A typical service on your Audi will include procedures like an oil change and oil filter replacement, air cleaner and brake fluid replacement, and brake inspection.

The average cost of servicing an Audi will depend on where you live, as prices vary across the UK.

A basic car service in the UK will usually start around £150 and go upwards from there. This can also increase depending on the type of servicing you choose and will differ depending on the repairs you need.

If you need extra parts for repairs, you’ll need to pay for these too.

Audi also offers a price-match system for its servicing. You just need to provide a quote from another garage using genuine Audi parts, and it will match that price.

A grey Audi A1 Technik parked on a mountain overlooking a town

Audi repair costs

When it comes to making repairs on a luxury car like an Audi, parts are usually more expensive due to their high-quality nature.

This quality should reassure you that your car will be reliable. While repairs will be more expensive, you’ll likely be making these repairs less often than you would on an older, less expensive car.

Audi models are considered reliable, and keeping on top of regular servicing and maintenance will help ensure your car won’t need frequent repairs.

You'll also get an impressive warranty with your Audi, covering you for three years or up to 60,000 miles on new Audis in the UK.

You might also choose to add cinchCare if you buy an Audi from us, offering extra peace of mind.

Audi insurance costs

The cost of insuring an Audi will depend on many factors and is different for everyone.

In the UK, there are 50 insurance groups that a car can be placed in. If your car sits in a higher-numbered insurance group, this is an indicator it will be more expensive to insure.

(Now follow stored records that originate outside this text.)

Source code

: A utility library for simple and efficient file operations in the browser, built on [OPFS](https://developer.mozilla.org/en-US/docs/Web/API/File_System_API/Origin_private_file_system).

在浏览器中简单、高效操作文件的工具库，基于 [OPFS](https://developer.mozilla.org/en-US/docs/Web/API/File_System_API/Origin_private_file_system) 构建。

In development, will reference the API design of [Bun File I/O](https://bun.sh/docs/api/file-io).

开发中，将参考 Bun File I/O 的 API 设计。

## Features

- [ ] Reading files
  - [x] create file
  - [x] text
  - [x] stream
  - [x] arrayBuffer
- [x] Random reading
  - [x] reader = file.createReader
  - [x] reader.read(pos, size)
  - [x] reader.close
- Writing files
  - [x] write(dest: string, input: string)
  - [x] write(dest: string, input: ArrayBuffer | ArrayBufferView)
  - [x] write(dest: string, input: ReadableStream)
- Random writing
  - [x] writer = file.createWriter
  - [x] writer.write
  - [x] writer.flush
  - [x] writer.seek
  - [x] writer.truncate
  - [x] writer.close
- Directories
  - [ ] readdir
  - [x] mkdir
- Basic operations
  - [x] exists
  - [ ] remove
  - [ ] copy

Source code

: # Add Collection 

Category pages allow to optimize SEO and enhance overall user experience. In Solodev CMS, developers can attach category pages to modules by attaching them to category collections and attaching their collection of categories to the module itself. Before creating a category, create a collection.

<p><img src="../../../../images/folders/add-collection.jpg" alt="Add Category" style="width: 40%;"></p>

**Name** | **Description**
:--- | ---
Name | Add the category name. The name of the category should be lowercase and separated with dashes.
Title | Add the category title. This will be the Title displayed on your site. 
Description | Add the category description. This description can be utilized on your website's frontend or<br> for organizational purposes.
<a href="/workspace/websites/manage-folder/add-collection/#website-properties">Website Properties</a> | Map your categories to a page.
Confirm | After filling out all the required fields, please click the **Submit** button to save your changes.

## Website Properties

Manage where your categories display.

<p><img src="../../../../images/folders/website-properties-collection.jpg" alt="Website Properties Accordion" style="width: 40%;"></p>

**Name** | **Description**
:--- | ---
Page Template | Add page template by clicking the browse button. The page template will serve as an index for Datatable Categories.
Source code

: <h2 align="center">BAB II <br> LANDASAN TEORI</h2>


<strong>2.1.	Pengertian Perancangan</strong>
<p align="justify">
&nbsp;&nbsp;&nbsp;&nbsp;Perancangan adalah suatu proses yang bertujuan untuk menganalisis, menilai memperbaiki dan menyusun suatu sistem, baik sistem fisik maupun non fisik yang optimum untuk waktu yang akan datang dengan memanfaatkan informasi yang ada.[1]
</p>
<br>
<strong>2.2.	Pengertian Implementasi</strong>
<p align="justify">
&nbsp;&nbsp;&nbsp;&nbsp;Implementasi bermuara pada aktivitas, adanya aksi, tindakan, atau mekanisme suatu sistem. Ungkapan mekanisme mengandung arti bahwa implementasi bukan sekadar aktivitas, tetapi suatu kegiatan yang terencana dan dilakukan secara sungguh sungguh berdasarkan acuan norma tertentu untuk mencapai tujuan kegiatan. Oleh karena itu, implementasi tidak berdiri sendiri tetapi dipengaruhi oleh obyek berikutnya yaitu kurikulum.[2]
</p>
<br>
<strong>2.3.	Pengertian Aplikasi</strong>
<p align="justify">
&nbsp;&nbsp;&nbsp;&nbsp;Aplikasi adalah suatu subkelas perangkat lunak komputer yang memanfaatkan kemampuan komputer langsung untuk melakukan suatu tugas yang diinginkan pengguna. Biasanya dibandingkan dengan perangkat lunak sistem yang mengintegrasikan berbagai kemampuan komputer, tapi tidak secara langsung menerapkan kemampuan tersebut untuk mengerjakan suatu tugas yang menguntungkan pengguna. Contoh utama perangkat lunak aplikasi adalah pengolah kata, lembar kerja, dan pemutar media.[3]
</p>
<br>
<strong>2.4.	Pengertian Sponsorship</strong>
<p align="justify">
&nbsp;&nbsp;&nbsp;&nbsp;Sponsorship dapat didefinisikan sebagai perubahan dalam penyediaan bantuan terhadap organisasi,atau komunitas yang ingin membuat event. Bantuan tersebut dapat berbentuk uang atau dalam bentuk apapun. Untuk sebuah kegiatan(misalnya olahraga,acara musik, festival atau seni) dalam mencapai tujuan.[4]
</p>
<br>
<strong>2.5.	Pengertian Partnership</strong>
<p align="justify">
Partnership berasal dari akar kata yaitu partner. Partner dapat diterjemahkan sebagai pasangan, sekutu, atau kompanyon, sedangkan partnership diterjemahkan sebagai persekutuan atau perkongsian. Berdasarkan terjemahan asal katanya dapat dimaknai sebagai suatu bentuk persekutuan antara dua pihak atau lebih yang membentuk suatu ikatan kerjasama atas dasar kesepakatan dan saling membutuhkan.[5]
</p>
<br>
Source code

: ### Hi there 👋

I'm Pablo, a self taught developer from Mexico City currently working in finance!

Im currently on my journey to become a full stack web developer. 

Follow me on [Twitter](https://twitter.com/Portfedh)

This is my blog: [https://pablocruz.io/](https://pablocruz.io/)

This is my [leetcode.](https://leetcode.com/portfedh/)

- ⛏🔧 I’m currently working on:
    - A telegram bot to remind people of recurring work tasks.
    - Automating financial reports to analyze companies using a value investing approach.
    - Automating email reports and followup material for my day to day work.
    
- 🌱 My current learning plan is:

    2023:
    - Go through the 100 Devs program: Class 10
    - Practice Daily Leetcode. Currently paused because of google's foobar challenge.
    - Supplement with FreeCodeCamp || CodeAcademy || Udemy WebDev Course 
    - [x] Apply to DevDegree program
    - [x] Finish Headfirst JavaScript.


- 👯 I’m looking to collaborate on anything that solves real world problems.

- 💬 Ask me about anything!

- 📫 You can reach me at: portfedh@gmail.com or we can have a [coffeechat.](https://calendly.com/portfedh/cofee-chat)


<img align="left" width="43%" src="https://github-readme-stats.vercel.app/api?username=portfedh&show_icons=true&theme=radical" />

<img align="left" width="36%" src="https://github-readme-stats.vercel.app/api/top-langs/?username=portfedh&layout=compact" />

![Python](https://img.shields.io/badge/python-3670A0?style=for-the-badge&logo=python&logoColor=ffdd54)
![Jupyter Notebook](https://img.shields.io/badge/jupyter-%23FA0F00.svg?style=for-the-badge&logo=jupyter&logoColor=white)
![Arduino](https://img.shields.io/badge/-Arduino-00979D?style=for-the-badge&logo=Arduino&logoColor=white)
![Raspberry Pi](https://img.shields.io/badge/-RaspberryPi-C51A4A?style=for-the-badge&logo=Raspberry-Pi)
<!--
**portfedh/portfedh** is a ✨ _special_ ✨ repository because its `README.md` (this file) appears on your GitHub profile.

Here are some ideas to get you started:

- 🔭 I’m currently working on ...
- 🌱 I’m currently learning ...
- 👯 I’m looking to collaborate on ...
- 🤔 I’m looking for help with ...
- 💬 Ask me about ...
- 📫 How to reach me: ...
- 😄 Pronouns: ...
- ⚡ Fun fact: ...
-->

Choosing an Audi in a higher insurance group will mean that you’ll be paying more than cars on the lower end of the scale.

For example, Audi A3 Sportback models from 2020 onwards will usually sit in insurance groups 14 to 29. An Audi RS4 Avant from 2017 onwards will sit in groups 44 to 50, meaning these will be more expensive to insure.

Insurance groups are decided using factors like the cost of repairs and parts, how long repairs would take, the performance of the car and the new car's value.

The cost of your insurance will also be based on individual factors like whether you have points on your license.

If you’d like cheaper Audi car insurance, it’s best to choose a lower-specification Audi on the lower end of the price scale. Models like the Audi Q2 and Audi A3 Sportback are usually among the cheapest.

You can expect to pay higher insurance rates for anything really flashy, like the Audi R8 and Audi TT.

Which Audi models are expensive to maintain?

The most expensive Audis to maintain will be the ones that are on the higher end of the scale to purchase and that have the largest engines.

This doesn’t mean these cars are more likely to need repairs, but the repairs they might need will be more expensive due to the cost of the parts.

These larger engines also require more fuel to get moving and have lower fuel efficiency, so you’ll need to factor that in.

The Audi R8 sits in a high insurance group and is a real supercar. The giant 5.2-litre V10 engine will get around 21mpg, so it’s a pretty thirsty car.

Choosing an electric model like the Audi Q4 e-tron will usually mean lower running costs. These have fewer oily engine parts that could need repairs or cause issues, and you’ll obviously be saving on fuel. There are even locations you can charge an electric Audi for free.

RS variants of Audi models, such as the RS4 and RS6, are usually more expensive to run too. These are performance-focused models with engines that don’t prioritise efficiency and so sit in higher insurance groups.